For the specified trait, SRmapqtl will output a small table:
------------------------------------------------------- ------------------------------------------------------- Chromosome Marker Rank F-Stat DOF ------------------------------------------------------- -start 1 1 2 13.38778 114 2 3 4 10.12742 110 3 1 5 3.55528 108 3 2 3 11.15490 112 4 3 1 28.85236 116 -end ------------------------------------------------------- -------------------------------------------------------
The first two columns indicate the chromosome and marker. The third column gives the rank of that marker as determined by the stepwise regression mode of choice. Then there will be an F-statistic indicating the difference between having that variable in the model or not. Finally, the DOF (degrees of freedom) for the numerator of that F statistic is given. For forward stepwise or backward elimination, SRmapqtl will try to rank all of the markers no matter how small the F statistic is. For the forward regression with backward elimination, the program proceeds to add variables until the F statistic p-value is less than that specified by the -F option (0.1 by default). Then SRmapqtl rechecks all the variables added and will eliminate any with an F statistic p-value less than the value given with the -B option.

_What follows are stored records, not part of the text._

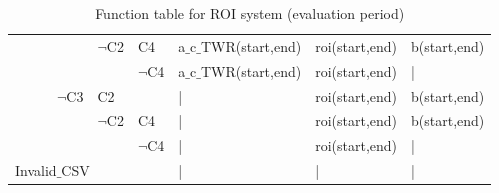 \documentclass[runningheads,12pt]{article}
\begin{document}
\begin{landscape}
\begin{table}
\begin{tabular}{|l|l|l|l|l|l||l|l|l|}
\cline{5-9}
& & & & $\lnot$C2 & C4 & a$\_$c$\_$TWR(start,end) & roi(start,end) & b(start,end)\\

\cline{6-9}
& & & & & $\lnot$C4 & a$\_$c$\_$TWR(start,end) & roi(start,end) & |\\

\cline{4-9}
& & & $\lnot$C3 &\multicolumn{2}{|l||}{C2} & | & roi(start,end) & b(start,end)\\

\cline{5-9}
& & & & $\lnot$C2 & C4 & | & roi(start,end) & b(start,end)\\

\cline{6-9}
& & & & & $\lnot$C4 & | & roi(start,end) & |\\


\hline
\multicolumn{6}{|l||}{Invalid$\_$CSV} & | & | & |\\ 


\hline
\end{tabular}




\caption{Function table for ROI system (evaluation period)}
\label{table:table_ROI_2}
\end{table}
\end{landscape}
\end{document}
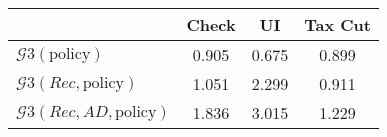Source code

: \begin{tabular}{@{}lccc@{}} 
\toprule 
                          & Check      & UI    & Tax Cut    \\  \midrule 
$\mathcal{G}3(\text{policy})$ & 0.905  & 0.675  & 0.899     \\ 
$\mathcal{G}3(Rec,\text{policy})$ & 1.051  & 2.299  & 0.911     \\ 
$\mathcal{G}3(Rec, AD,\text{policy})$ & 1.836  & 3.015  & 1.229     \\ 
\end{tabular}  
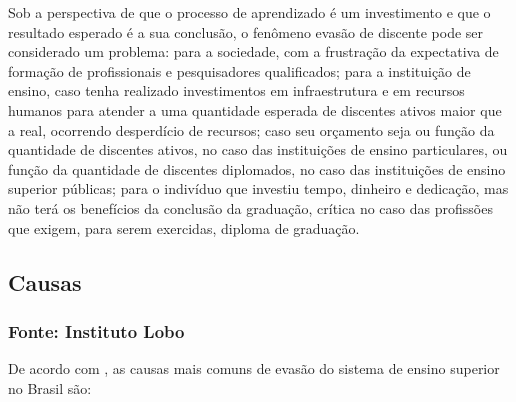 \documentclass{report}
\begin{document}
Sob a perspectiva de que o processo de aprendizado é um investimento e que o resultado esperado é a sua conclusão, o fenômeno evasão de discente pode ser considerado um problema: para a sociedade, com a frustração da expectativa de formação de profissionais e pesquisadores qualificados; para a instituição de ensino, caso tenha realizado investimentos em infraestrutura e em recursos humanos para atender a uma quantidade esperada de discentes ativos maior que a real, ocorrendo desperdício de recursos; caso seu orçamento seja ou função da quantidade de discentes ativos, no caso das instituições de ensino particulares, ou função da quantidade de discentes diplomados, no caso das instituições de ensino superior públicas; para o indivíduo que investiu tempo, dinheiro e dedicação, mas não terá os benefícios da conclusão da graduação, crítica no caso das profissões que exigem, para serem exercidas, diploma de graduação.

\subsection{Causas}

\subsubsection{Fonte: Instituto Lobo}
De acordo com \cite{evasao_panorama2}, as causas mais comuns de evasão do sistema de ensino superior no Brasil são:
\end{document}
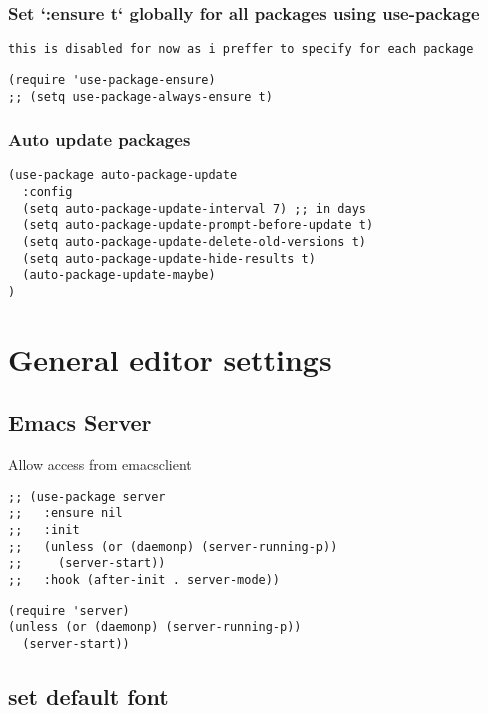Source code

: \documentclass[11pt]{article}
\begin{document}
\subsubsection*{Set `:ensure t` globally for all packages using use-package}
\label{sec:org520f195}

\begin{verbatim}
this is disabled for now as i preffer to specify for each package
\end{verbatim}

\begin{verbatim}
(require 'use-package-ensure)
;; (setq use-package-always-ensure t)
\end{verbatim}

\subsubsection*{Auto update packages}
\label{sec:org4bb256c}
\begin{verbatim}
(use-package auto-package-update
  :config
  (setq auto-package-update-interval 7) ;; in days
  (setq auto-package-update-prompt-before-update t)
  (setq auto-package-update-delete-old-versions t)
  (setq auto-package-update-hide-results t)
  (auto-package-update-maybe)
)
\end{verbatim}


\section*{General editor settings}
\label{sec:org3a7c794}

\subsection*{Emacs Server}
\label{sec:org2ff0514}
Allow access from emacsclient
\begin{verbatim}
;; (use-package server
;;   :ensure nil
;;   :init
;;   (unless (or (daemonp) (server-running-p))
;;     (server-start))
;;   :hook (after-init . server-mode))
\end{verbatim}

\begin{verbatim}
(require 'server)
(unless (or (daemonp) (server-running-p))
  (server-start))
\end{verbatim}

\subsection*{set default font}
\label{sec:org8868ef5}
\end{document}
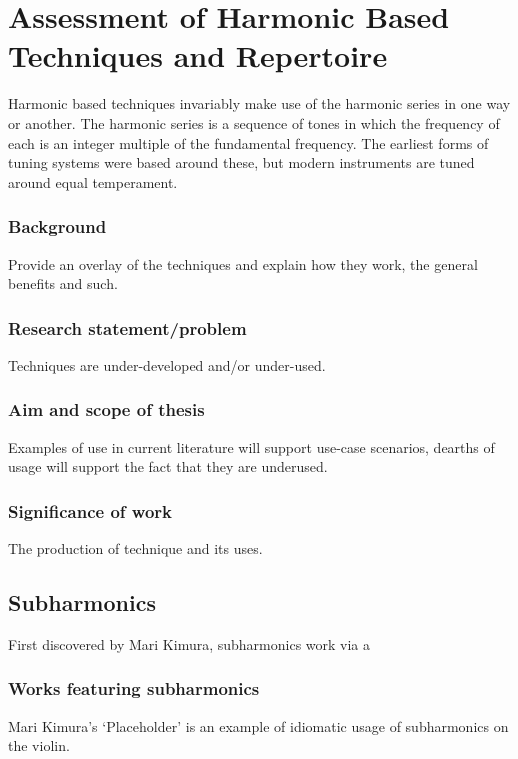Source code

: 
\chapter{Assessment of Harmonic Based Techniques and Repertoire}

Harmonic based techniques invariably make use of the harmonic series in one way or another. The harmonic series is a sequence of tones in which the frequency of each is an integer multiple of the fundamental frequency. The earliest forms of tuning systems were based around these, but modern instruments are tuned around equal temperament.

\subsection{Background}
Provide an overlay of the techniques and explain how they work, the general benefits and such.
\subsection{Research statement/problem}
Techniques are under-developed and/or under-used.

\subsection{Aim and scope of thesis}
Examples of use in current literature will support use-case scenarios, dearths of usage will support the fact that they are underused.

\subsection{Significance of work}
The production of technique and its uses.

\section{Subharmonics}
First discovered by Mari Kimura, subharmonics work via a \lipsum[3]\autocite{kimuraHowProduceSubharmonics1999} 

\subsection{Works featuring subharmonics}
Mari Kimura's `Placeholder' is an example of idiomatic usage of subharmonics on the violin. \lipsum[3]

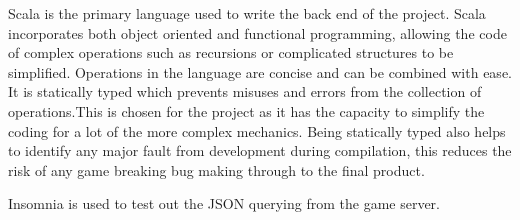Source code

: Scala is the primary language used to write the back end of the project. Scala incorporates both object oriented and functional programming, allowing the code of complex operations such as recursions or complicated structures to be simplified. Operations in the language are concise and can be combined with ease. It is statically typed which prevents misuses and errors from the collection of operations.This is chosen for the project as it has the capacity to simplify the coding for a lot of the more complex mechanics. Being statically typed also helps to identify any major fault from development during compilation, this reduces the risk of any game breaking bug making through to the final product.  







Insomnia is used to test out the JSON querying from the game server. 









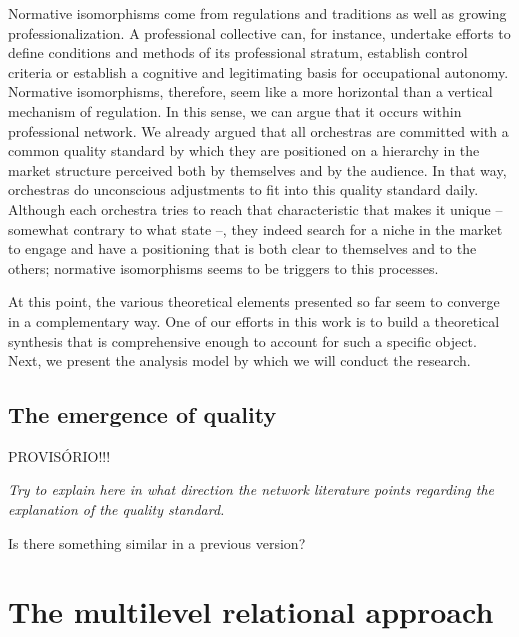 \documentclass[a4paper, 12pt, openright, oneside, german, french, brazil, english]{abntex2}
\begin{document}
	Normative isomorphisms come from regulations and traditions as well as growing professionalization. A professional collective can, for instance, undertake efforts to define conditions and methods of its professional stratum, establish control criteria or establish a cognitive and legitimating basis for occupational autonomy. Normative isomorphisms, therefore, seem like a more horizontal than a vertical mechanism of regulation. In this sense, we can argue that it occurs within professional network. We already argued that all orchestras are committed with a common quality standard by which they are positioned on a hierarchy in the market structure perceived both by themselves and by the audience. In that way, orchestras do unconscious adjustments to fit into this quality standard daily. Although each orchestra tries to reach that characteristic that makes it unique -- somewhat contrary to what  state --, they indeed search for a niche in the market to engage and have a positioning that is both clear to themselves and to the others; normative isomorphisms seems to be triggers to this processes.
	
	
	
	At this point, the various theoretical elements presented so far seem to converge in a complementary way. One of our efforts in this work is to build a theoretical synthesis that is comprehensive enough to account for such a specific object. Next, we present the analysis model by which we will conduct the research.


        \section{The emergence of quality}

        PROVISÓRIO!!!

        \textit{Try to explain here in what direction the network literature points regarding the explanation of the quality standard.}

        Is there something similar in a previous version?

        \chapter{The multilevel relational approach}
	
\end{document}
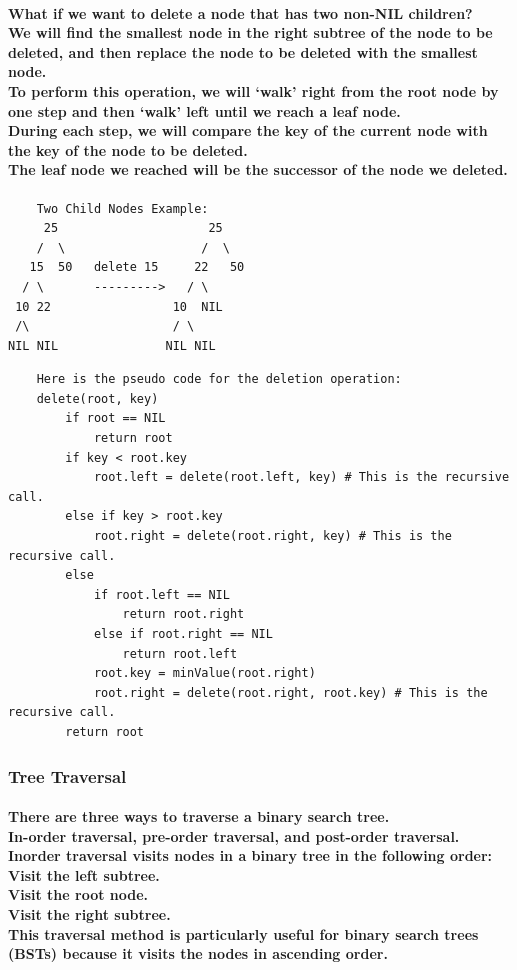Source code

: \documentclass{article}
\begin{document}
\paragraph{
    What if we want to delete a node that has two non-NIL children?\\
    We will find the smallest node in the right subtree of the node to be deleted, and then replace the node to be deleted with the smallest node.\\
    To perform this operation, we will `walk' right from the root node by one step and then `walk' left until we reach a leaf node.\\
    During each step, we will compare the key of the current node with the key of the node to be deleted.\\
    The leaf node we reached will be the successor of the node we deleted.\\
}

\begin{verbatim}
    Two Child Nodes Example:
     25                     25
    /  \                   /  \
   15  50   delete 15     22   50
  / \       --------->   / \
 10 22                 10  NIL
 /\                    / \
NIL NIL               NIL NIL
\end{verbatim}

\begin{verbatim}
    Here is the pseudo code for the deletion operation:
    delete(root, key)
        if root == NIL
            return root
        if key < root.key
            root.left = delete(root.left, key) # This is the recursive call.
        else if key > root.key
            root.right = delete(root.right, key) # This is the recursive call.
        else
            if root.left == NIL
                return root.right
            else if root.right == NIL
                return root.left
            root.key = minValue(root.right)
            root.right = delete(root.right, root.key) # This is the recursive call.
        return root
\end{verbatim}


\subsubsection{Tree Traversal}

\paragraph{
    There are three ways to traverse a binary search tree.\\
    In-order traversal, pre-order traversal, and post-order traversal.\\
    Inorder traversal visits nodes in a binary tree in the following order:\\
    Visit the left subtree.\\
    Visit the root node.\\
    Visit the right subtree.\\
    This traversal method is particularly useful for binary search trees (BSTs) because it visits the nodes in ascending order.\\
}
\end{document}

In general, the FB method is probably the best method for picking background markers to be used with model 6 in Zmapqtl and JZmapqtl. To this end, SRmapqtl should be run prior to using either module. Zmapqtl and JZmapqtl will read the results of SRmapqtl and use the markers that are ranked. You can specify an upper bound to the number of background parameters to be used in Zmapqtl. JZmapqtl will use all the markers that are listed for all traits in its analysis: The FB method thus selects only a subset of significant markers.
Be aware that SRmapqtl tries to determine how many markers can be analyzed at once. The number of parameters has to be smaller than the sample size. If you try to use backward regression, and there are more markers than individuals, then SRmapqtl will default to forward stepwise regression and rank as many markers as possible. You should be aware that when dominance can be estimated, each marker will count two towards the total number of parameters and you will need a sample size of at least twice the number of markers to do backward elimination.